The booing of the world athletics 100m sprint champion, Justin Gatlin, by a sizeable number of spectators at the London Olympic Stadium was beyond disgraceful. It achieved nothing except the belittlement of the British public in the eyes of the sporting world, the confirmation of our celebrity obsessed culture and the public’s willingness to be manipulated by opinion-formers who have no other interest at heart than their own.
Let’s be clear who was doing the booing, and of this I can be almost certain: people who would barely be able to run for a bus, let alone the blue riband race of world athletics. I declare an interest – I would have trouble running for a bus. However, I wasn’t booing.
To those who were, and to the angst-ridden officials of world athletics led by Lord Coe, what exactly were you booing? Could you explain it to me in the pub? What was the message you sent to a million kids? It was this. You were booing the notion that a kid can make good, that past mistakes can be rectified, that you don’t always need to live under a cloud just because one time you got caught in the rain. We should be standing proud and supporting Justin Gatlin who in his attempts to deliver this message was shamefully suppressed by ovine spectators who knew nothing except that they had been told to expect the celebrity to win and the villain to lose, and felt let down when they didn’t because now they had to work out a script on their own. So much so, that Lord Coe even used the words – “It’s not the perfect script’, and (previously) respected journalists described the world champion as a pariah in intelligent newspapers.

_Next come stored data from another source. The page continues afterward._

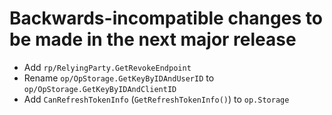 
# Backwards-incompatible changes to be made in the next major release

- Add `rp/RelyingParty.GetRevokeEndpoint`
- Rename `op/OpStorage.GetKeyByIDAndUserID` to `op/OpStorage.GetKeyByIDAndClientID` 
- Add `CanRefreshTokenInfo` (`GetRefreshTokenInfo()`) to `op.Storage`

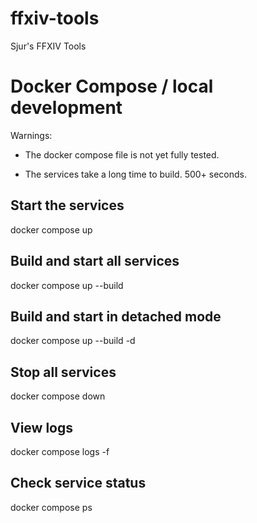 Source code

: # ffxiv-tools

Sjur's FFXIV Tools

# Docker Compose / local development

Warnings:

- The docker compose file is not yet fully tested.

- The services take a long time to build. 500+ seconds.

## Start the services

docker compose up

## Build and start all services

docker compose up --build

## Build and start in detached mode

docker compose up --build -d

## Stop all services

docker compose down

## View logs

docker compose logs -f

## Check service status

docker compose ps
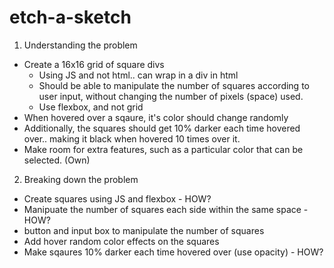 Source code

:# etch-a-sketch

1)  Understanding the problem
- Create a 16x16 grid of square divs
    - Using JS and not html.. can wrap in a div in html
    - Should be able to manipulate the number of squares according to user input, without changing the number of pixels (space) used.
    - Use flexbox, and not grid
- When hovered over a sqaure, it's color should change randomly
- Additionally, the squares should get 10% darker each time hovered over.. making it black when hovered 10 times over it.
- Make room for extra features, such as a particular color that can be selected. (Own)

2) Breaking down the problem
- Create squares using JS and flexbox - HOW?
- Manipuate the number of squares each side within the same space - HOW?
- button and input box to manipulate the number of squares
- Add hover random color effects on the squares
- Make sqaures 10% darker each time hovered over (use opacity) - HOW? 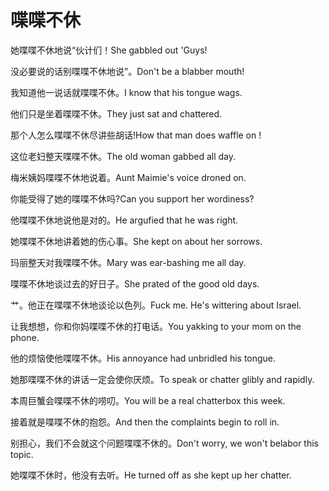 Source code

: # 喋喋不休

<p><span class="chinese">她喋喋不休地说“伙计们！</span><span class="english">She gabbled out 'Guys!</span></p>

<p><span class="chinese">没必要说的话别喋喋不休地说”。</span><span class="english">Don't be a blabber mouth!</span></p>

<p><span class="chinese">我知道他一说话就喋喋不休。</span><span class="english">I know that his tongue wags.</span></p>

<p><span class="chinese">他们只是坐着喋喋不休。</span><span class="english">They just sat and chattered.</span></p>

<p><span class="chinese">那个人怎么喋喋不休尽讲些胡话!</span><span class="english">How that man does waffle on !</span></p>

<p><span class="chinese">这位老妇整天喋喋不休。</span><span class="english">The old woman gabbed all day.</span></p>

<p><span class="chinese">梅米姨妈喋喋不休地说着。</span><span class="english">Aunt Maimie's voice droned on.</span></p>

<p><span class="chinese">你能受得了她的喋喋不休吗?</span><span class="english">Can you support her wordiness?</span></p>

<p><span class="chinese">他喋喋不休地说他是对的。</span><span class="english">He argufied that he was right.</span></p>

<p><span class="chinese">她喋喋不休地讲着她的伤心事。</span><span class="english">She kept on about her sorrows.</span></p>

<p><span class="chinese">玛丽整天对我喋喋不休。</span><span class="english">Mary was ear-bashing me all day.</span></p>

<p><span class="chinese">喋喋不休地谈过去的好日子。</span><span class="english">She prated of the good old days.</span></p>

<p><span class="chinese">艹。他正在喋喋不休地谈论以色列。</span><span class="english">Fuck me. He's wittering about Israel.</span></p>

<p><span class="chinese">让我想想，你和你妈喋喋不休的打电话。</span><span class="english">You yakking to your mom on the phone.</span></p>

<p><span class="chinese">他的烦恼使他喋喋不休。</span><span class="english">His annoyance had unbridled his tongue.</span></p>

<p><span class="chinese">她那喋喋不休的讲话一定会使你厌烦。</span><span class="english">To speak or chatter glibly and rapidly.</span></p>

<p><span class="chinese">本周巨蟹会喋喋不休的唠叨。</span><span class="english">You will be a real chatterbox this week.</span></p>

<p><span class="chinese">接着就是喋喋不休的抱怨。</span><span class="english">And then the complaints begin to roll in.</span></p>

<p><span class="chinese">别担心，我们不会就这个问题喋喋不休的。</span><span class="english">Don't worry, we won't belabor this topic.</span></p>

<p><span class="chinese">她喋喋不休时，他没有去听。</span><span class="english">He turned off as she kept up her chatter.</span></p>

One day, not far off, somebody will run faster than Justin Gatlin. Let’s hope it’s a kid who turned his life around because of Gatlin’s example. One thing’s for certain – it won’t be a kid who turned his life around because he thought he’d get booed off the field for doing so. That kid’s still going to be high in a back alley somewhere, gunning for someone else.
Well said. I like it that you’ve said some stuff that other people wouldn’t say because it’s not what their friends would say. Gatlin is a hero.